US 20010029676 A1
A fish tape with one-foot increments affixed to its surface using a laser. This will allow an electrician to guide the fish tape through the raceway only one time because the length of the raceway will be indicated by the one-foot increments on the fish tape and therefore eliminate many steps that electricians must currently perform because of the prior art.
1. A fish tape with units of measurement affixed to its surface comprising:
(a) extend a fish tape to its entire length
(b) measure said fish tape to determine one-foot increments
(c) affix said one-foot increments on to said fish tape with a laser.
 This invention relates to an electrician's fish tape that is used to pull electrical conductors through a raceway. The fish tape is a long piece of flat spring steel approximately two hundred feet long. The fish tape is guided through the beginning of the raceway completely through to the end of the raceway.
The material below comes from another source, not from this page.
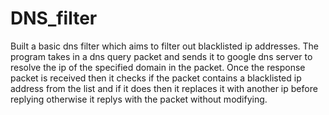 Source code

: # DNS_filter
Built a basic dns filter which aims to filter out blacklisted ip addresses. The program takes in a dns query packet and sends it to google dns server to resolve the ip of the specified domain in the packet. Once the response packet is received then it checks if the packet contains a blacklisted ip address from the list and if it does then it replaces it with another ip before replying otherwise it replys with the packet without modifying.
The prior art makes the electrician mark the fish tape using tape or some other material so the length of the raceway may be determined once the fish tape is pulled back through the raceway. The electrician then pulls the fish tape out of the raceway and manually measures the length of the fish tape from the hook end to the mark made by the electrician on the fish tape with a tape measure. After the measurement is completed, the electrical conductors must be cut to the measured length. The fish tape is re-inserted and guided through the entire length of the raceway. Finally, the electrician must fasten the electrical conductors to the hook end of the fish tape so the electrical conductors can be pulled back through the raceway. This process consumes a vast amount of time.
 References Cited: 1,020,672 Mar. 19, 1912 Wilson
 To drastically increase the efficiency for the electrician over the prior art, extend the fish tape until it is extended to its full length. The fish tape is then measured marking each foot of the fish tape. Using a laser, the one-foot increments are affixed to the surface of the fish tape. This process only needs to be done once and the invention is complete.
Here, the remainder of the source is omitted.